----- Records for this exercise

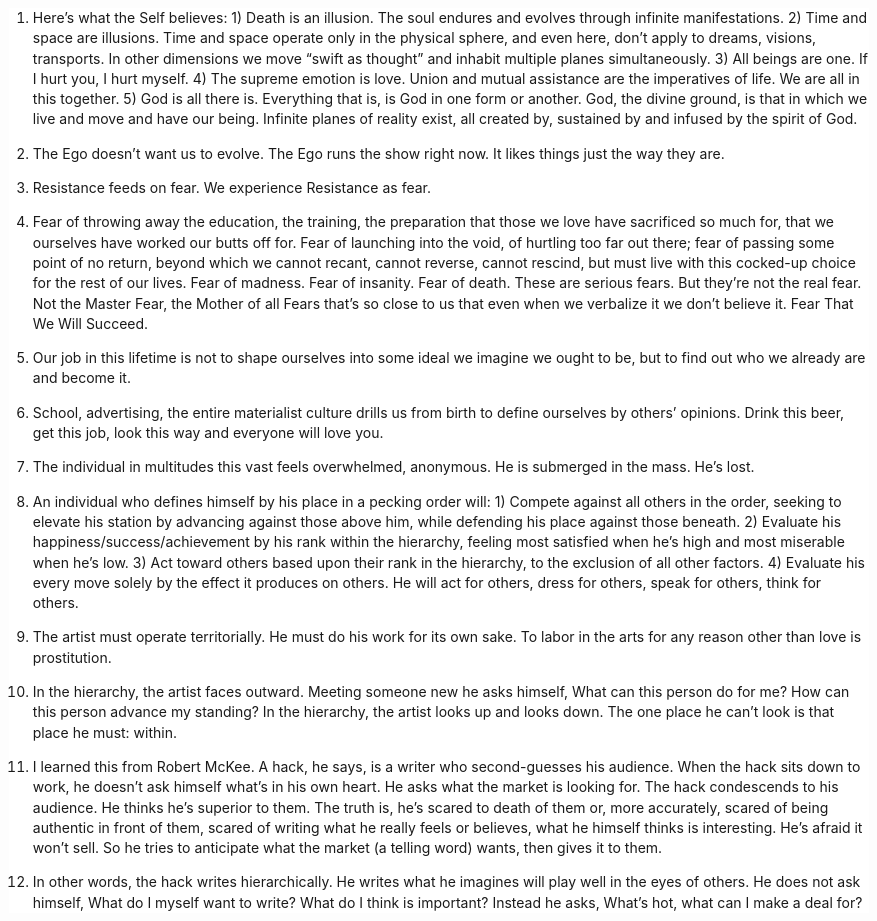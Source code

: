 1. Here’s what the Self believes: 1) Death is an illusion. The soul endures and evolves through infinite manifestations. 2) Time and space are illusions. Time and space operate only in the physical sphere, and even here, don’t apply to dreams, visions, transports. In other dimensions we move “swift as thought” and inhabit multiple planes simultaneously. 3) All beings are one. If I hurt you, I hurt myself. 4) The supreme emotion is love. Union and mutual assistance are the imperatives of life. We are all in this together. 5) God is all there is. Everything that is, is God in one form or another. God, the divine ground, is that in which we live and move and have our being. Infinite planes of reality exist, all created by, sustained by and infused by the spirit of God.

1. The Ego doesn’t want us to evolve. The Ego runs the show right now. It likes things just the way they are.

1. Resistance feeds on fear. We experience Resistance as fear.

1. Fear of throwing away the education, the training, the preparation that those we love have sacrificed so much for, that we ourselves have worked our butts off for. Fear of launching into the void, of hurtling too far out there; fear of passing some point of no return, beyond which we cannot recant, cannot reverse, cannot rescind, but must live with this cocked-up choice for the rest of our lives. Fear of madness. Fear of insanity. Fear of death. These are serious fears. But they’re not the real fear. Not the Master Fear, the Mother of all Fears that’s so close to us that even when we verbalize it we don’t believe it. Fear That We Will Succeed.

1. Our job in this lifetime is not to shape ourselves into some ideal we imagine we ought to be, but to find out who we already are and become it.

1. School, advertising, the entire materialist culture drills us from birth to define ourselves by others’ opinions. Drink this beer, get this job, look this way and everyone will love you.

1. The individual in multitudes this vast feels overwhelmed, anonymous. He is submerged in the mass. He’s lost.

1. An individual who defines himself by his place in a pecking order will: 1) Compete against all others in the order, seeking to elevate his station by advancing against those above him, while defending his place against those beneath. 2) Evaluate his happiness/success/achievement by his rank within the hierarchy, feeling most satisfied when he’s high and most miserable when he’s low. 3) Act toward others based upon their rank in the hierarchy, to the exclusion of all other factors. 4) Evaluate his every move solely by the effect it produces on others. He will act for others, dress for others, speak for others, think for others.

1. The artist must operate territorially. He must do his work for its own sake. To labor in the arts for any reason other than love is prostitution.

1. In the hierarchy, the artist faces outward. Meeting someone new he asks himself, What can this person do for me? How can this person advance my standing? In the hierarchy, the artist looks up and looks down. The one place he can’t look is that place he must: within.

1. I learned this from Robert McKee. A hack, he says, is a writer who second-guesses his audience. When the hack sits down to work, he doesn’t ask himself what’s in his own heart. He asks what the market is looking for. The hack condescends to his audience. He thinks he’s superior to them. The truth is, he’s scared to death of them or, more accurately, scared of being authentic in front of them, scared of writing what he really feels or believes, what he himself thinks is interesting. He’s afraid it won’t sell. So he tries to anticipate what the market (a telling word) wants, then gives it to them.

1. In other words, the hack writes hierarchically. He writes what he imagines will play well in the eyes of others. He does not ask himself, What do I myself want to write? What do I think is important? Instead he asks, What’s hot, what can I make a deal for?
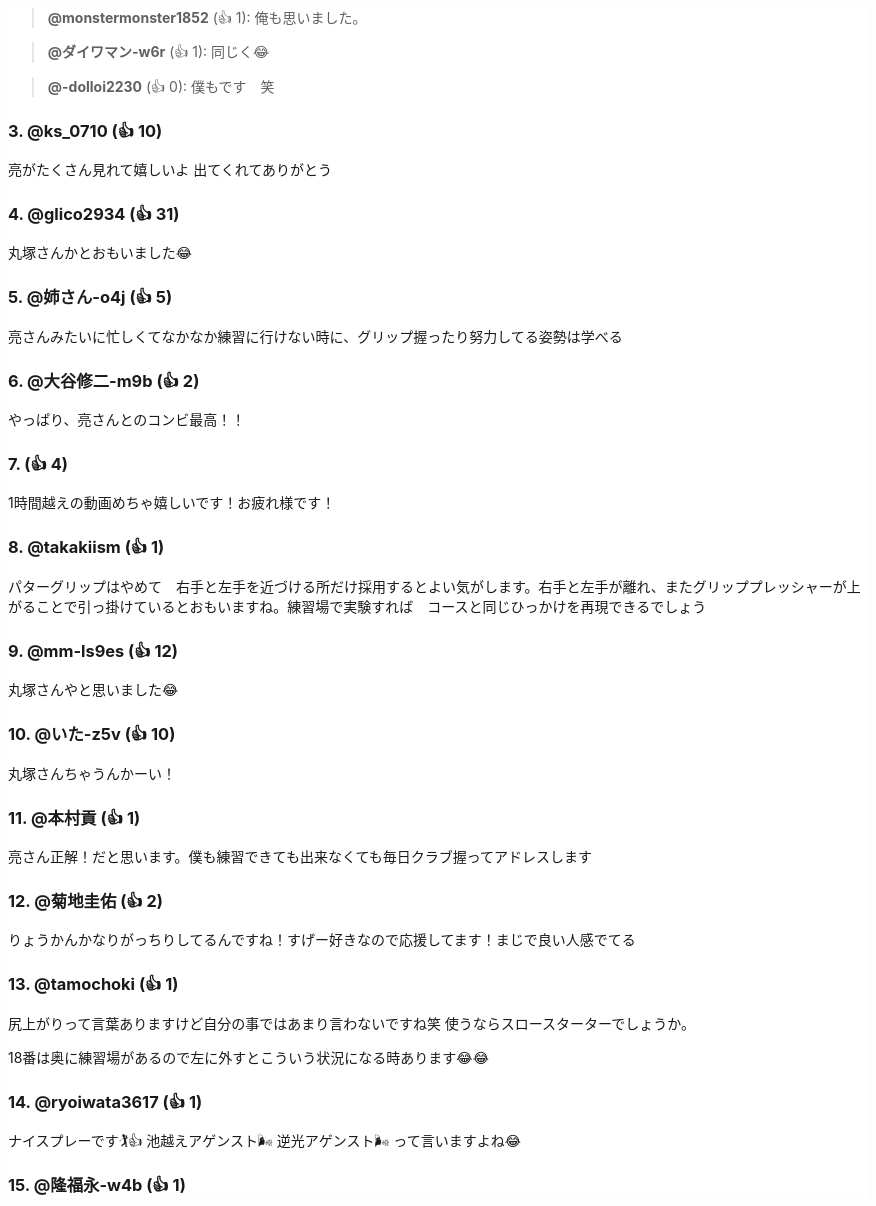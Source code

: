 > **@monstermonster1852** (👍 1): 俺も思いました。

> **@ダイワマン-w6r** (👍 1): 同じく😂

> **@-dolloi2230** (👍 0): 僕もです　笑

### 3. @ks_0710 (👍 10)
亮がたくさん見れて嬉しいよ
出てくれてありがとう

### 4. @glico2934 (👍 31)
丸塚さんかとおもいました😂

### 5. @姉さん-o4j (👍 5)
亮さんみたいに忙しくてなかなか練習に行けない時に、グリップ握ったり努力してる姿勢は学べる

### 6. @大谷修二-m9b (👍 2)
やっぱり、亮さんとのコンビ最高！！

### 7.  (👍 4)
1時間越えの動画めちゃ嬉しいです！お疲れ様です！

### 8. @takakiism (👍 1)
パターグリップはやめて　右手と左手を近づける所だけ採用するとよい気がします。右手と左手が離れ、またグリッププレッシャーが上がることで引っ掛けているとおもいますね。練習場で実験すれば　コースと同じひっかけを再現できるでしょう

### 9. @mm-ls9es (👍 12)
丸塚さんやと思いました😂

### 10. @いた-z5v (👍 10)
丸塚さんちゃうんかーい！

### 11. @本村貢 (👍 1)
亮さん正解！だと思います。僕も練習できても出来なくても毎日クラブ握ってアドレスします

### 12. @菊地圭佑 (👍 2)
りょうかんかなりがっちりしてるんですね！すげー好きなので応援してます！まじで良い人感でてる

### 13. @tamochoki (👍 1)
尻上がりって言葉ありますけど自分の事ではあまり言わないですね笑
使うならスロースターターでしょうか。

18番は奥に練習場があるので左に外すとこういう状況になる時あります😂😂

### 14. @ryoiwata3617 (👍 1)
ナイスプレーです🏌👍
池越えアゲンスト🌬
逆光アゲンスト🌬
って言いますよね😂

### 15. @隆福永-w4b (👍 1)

----------

▶ **Assignment**: All lines from the one holding "(👍 0): 僕もです　笑" through the end of the entries need to be given again exactly. Leave out the others.

▶ **Solution for this exercise**:
> **@-dolloi2230** (👍 0): 僕もです　笑

### 3. @ks_0710 (👍 10)
亮がたくさん見れて嬉しいよ
出てくれてありがとう

### 4. @glico2934 (👍 31)
丸塚さんかとおもいました😂

### 5. @姉さん-o4j (👍 5)
亮さんみたいに忙しくてなかなか練習に行けない時に、グリップ握ったり努力してる姿勢は学べる

### 6. @大谷修二-m9b (👍 2)
やっぱり、亮さんとのコンビ最高！！

### 7.  (👍 4)
1時間越えの動画めちゃ嬉しいです！お疲れ様です！

### 8. @takakiism (👍 1)
パターグリップはやめて　右手と左手を近づける所だけ採用するとよい気がします。右手と左手が離れ、またグリッププレッシャーが上がることで引っ掛けているとおもいますね。練習場で実験すれば　コースと同じひっかけを再現できるでしょう

### 9. @mm-ls9es (👍 12)
丸塚さんやと思いました😂

### 10. @いた-z5v (👍 10)
丸塚さんちゃうんかーい！

### 11. @本村貢 (👍 1)
亮さん正解！だと思います。僕も練習できても出来なくても毎日クラブ握ってアドレスします

### 12. @菊地圭佑 (👍 2)
りょうかんかなりがっちりしてるんですね！すげー好きなので応援してます！まじで良い人感でてる

### 13. @tamochoki (👍 1)
尻上がりって言葉ありますけど自分の事ではあまり言わないですね笑
使うならスロースターターでしょうか。

18番は奥に練習場があるので左に外すとこういう状況になる時あります😂😂

### 14. @ryoiwata3617 (👍 1)
ナイスプレーです🏌👍
池越えアゲンスト🌬
逆光アゲンスト🌬
って言いますよね😂

### 15. @隆福永-w4b (👍 1)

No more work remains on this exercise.